Commodities: there are soft and hard commodities. Soft commodities cannot be stored for a long time e.g. cotton while hard commodities include metals, wine, vintage cars.

According to Preqin (2018, pp. 5), a research firm in London explained that alternative investments industry is one of the fastest growing fields in finance and is expected to grow 59% by 2023. The blessing with alternative investments is that they allow minimum investments and low transaction costs e.g. mutual funds. However, a few of them require high investments such as venture capital. This helps to regulate the cash inflows. It is also a way of controlling the number of investors. They usually vary drastically based on the type of investment. They generally used to be limited to high net worth individuals and institutional investors but now individuals and small scale investors have the opportunity to invest. They are also a suitable tool for portfolio diversification which mitigates losses. Land, for instance is a tool against inflation. In the long run, they produce high returns which is why they are mostly bought to hold rather than to sell. Since they have a low correlation with the stock market, even during a market downturn, risk is reduced.

A con of alternative investments is that it is hard to determine their value. Valuation of alternative investments are somewhat complicated and require specific knowledge. This is also due to their unique nature e.g. gold. It also has to be held for a long time to earn maximum returns, ranging from 5 years.

In the following weeks, we will discuss in detail these categories of alternative investments and how to exercise due diligence on alternative investments.

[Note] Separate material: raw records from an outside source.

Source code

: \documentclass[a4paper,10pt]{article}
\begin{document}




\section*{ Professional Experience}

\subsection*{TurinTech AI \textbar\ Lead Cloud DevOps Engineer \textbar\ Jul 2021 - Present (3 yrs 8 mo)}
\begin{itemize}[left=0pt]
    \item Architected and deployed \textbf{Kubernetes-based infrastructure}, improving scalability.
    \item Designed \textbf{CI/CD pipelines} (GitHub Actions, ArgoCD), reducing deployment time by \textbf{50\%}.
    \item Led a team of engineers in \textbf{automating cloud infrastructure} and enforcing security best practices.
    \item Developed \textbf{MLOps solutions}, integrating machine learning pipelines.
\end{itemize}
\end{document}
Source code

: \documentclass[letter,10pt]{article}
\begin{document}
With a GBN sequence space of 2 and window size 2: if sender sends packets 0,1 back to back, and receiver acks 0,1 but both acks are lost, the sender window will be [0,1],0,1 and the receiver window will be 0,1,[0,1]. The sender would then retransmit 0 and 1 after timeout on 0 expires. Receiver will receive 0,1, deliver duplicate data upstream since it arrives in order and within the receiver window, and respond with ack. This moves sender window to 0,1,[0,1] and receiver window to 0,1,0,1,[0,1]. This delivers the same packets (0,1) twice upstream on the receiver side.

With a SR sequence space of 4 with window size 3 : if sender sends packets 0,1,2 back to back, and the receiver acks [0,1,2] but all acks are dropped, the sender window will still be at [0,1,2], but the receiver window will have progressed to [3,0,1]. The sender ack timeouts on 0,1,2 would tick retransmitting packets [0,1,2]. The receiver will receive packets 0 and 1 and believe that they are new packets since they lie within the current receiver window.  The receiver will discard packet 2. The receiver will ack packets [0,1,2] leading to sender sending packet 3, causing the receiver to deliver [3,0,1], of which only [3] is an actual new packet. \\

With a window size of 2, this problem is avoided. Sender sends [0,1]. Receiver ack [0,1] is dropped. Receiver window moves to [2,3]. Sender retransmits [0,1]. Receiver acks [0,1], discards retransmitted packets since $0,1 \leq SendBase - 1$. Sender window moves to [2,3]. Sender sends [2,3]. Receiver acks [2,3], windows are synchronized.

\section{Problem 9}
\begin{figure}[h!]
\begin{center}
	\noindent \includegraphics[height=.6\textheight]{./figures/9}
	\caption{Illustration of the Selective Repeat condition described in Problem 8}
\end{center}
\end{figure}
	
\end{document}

Preqin. (2018). the future of alternatives (E-book).

Chen, J. (2020, March 6). Alternative Investment Definition. Investopedia.,An%20alternative%20investment%20is%20a%20financial%20asset%20that%20does%20not,all%20examples%20of%20alternative%20investments

Chladek, N. (2020, May 7). 7 Types of Alternative Investments Everyone Should Know | HBS Online. Business Insights – Blog.

Landry, L. (2020, April 28). What Are Alternative Investments? | HBS Online. Business Insights – Blog.